• Work to be completed: Copy out each line of the data that holds the word "configuration".

_ _ _ _ _ _ _

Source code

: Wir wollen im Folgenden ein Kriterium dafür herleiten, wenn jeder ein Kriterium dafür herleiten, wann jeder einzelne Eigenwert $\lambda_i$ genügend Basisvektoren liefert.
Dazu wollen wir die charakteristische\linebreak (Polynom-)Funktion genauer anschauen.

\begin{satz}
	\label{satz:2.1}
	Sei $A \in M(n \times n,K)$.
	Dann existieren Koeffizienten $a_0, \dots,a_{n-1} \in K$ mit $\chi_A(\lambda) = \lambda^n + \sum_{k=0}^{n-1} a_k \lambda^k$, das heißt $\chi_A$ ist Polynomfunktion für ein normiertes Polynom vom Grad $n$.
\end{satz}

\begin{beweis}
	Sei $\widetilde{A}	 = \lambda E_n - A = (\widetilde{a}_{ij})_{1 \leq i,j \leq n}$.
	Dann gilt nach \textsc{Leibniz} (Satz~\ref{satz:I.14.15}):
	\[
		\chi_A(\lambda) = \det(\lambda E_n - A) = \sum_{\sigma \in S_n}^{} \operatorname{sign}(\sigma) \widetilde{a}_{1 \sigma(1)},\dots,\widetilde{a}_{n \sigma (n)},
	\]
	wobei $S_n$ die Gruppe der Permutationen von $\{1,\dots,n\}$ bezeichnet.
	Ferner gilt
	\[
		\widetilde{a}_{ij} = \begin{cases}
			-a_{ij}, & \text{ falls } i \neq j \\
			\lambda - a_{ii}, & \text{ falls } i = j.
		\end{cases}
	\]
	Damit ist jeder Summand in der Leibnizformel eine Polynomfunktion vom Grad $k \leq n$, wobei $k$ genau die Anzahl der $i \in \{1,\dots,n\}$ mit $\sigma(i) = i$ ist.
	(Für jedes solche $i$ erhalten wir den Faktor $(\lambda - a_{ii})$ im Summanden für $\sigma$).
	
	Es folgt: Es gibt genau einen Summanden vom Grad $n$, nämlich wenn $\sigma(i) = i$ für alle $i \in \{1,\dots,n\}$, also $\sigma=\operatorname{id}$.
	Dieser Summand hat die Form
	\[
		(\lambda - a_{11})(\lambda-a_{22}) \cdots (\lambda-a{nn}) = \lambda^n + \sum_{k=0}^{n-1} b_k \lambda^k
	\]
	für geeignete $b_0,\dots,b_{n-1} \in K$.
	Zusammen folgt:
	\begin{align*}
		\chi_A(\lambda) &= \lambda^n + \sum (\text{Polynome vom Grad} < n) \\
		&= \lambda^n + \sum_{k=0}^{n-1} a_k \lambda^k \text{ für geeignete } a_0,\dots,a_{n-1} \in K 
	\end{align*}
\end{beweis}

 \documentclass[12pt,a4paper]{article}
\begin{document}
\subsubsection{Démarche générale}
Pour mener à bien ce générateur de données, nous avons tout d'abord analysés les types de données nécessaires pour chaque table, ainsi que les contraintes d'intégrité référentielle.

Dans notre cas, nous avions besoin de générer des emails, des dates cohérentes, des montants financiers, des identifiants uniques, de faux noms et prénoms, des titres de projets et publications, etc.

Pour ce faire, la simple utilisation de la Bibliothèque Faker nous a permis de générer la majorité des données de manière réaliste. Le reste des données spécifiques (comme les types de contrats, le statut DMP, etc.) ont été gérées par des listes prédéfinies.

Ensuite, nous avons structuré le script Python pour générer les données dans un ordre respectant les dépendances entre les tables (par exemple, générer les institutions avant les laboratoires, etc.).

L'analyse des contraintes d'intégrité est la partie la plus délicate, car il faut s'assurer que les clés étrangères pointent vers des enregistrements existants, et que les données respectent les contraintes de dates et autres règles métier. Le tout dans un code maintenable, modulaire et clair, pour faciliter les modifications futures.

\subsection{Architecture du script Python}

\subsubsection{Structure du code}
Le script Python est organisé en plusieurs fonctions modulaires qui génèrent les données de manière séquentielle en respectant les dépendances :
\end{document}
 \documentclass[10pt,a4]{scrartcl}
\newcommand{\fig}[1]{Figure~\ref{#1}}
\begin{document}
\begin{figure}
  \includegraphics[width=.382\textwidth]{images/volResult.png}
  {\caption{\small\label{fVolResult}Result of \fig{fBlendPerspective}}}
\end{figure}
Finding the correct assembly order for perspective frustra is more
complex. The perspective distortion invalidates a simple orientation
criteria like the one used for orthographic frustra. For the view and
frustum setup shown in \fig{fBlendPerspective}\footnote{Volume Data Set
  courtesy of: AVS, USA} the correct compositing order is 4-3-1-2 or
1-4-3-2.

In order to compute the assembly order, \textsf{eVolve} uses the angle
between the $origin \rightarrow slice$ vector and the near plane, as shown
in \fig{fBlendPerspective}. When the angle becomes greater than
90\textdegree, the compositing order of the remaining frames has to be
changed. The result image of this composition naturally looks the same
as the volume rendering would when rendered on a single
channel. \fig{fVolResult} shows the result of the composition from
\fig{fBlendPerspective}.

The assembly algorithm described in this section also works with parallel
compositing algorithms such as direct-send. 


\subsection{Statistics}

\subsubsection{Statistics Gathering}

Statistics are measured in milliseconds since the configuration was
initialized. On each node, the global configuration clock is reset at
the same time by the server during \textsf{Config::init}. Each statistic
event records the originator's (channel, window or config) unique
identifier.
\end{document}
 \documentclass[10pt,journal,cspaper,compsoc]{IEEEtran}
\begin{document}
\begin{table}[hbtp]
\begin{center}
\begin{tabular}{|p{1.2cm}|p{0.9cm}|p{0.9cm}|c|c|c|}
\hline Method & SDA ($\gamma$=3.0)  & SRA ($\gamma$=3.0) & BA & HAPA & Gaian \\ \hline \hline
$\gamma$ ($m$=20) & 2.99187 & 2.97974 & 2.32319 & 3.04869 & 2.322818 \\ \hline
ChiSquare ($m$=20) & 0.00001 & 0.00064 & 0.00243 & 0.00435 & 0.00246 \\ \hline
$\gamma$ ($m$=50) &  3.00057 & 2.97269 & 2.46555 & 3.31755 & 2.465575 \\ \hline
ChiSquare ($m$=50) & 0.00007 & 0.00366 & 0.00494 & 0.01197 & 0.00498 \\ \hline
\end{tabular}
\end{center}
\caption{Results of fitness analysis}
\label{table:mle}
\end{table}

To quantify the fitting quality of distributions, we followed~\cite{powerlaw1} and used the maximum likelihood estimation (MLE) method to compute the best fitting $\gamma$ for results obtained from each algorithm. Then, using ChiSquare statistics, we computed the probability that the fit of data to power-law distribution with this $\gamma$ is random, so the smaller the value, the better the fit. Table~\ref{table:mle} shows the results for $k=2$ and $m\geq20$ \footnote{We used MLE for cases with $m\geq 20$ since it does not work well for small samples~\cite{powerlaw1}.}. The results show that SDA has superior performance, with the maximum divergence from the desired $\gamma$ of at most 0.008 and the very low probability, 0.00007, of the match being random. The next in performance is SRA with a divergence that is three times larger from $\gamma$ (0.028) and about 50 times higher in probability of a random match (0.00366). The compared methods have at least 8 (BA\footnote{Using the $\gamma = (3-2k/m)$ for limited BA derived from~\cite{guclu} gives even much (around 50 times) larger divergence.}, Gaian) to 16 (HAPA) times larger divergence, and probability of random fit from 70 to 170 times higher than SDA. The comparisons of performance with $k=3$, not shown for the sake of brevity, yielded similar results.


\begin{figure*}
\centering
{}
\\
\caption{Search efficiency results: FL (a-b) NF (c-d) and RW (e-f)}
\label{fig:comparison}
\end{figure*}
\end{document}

_ _ _ _ _ _ _

• Solution for this problem:
Statistics are measured in milliseconds since the configuration was
initialized. On each node, the global configuration clock is reset at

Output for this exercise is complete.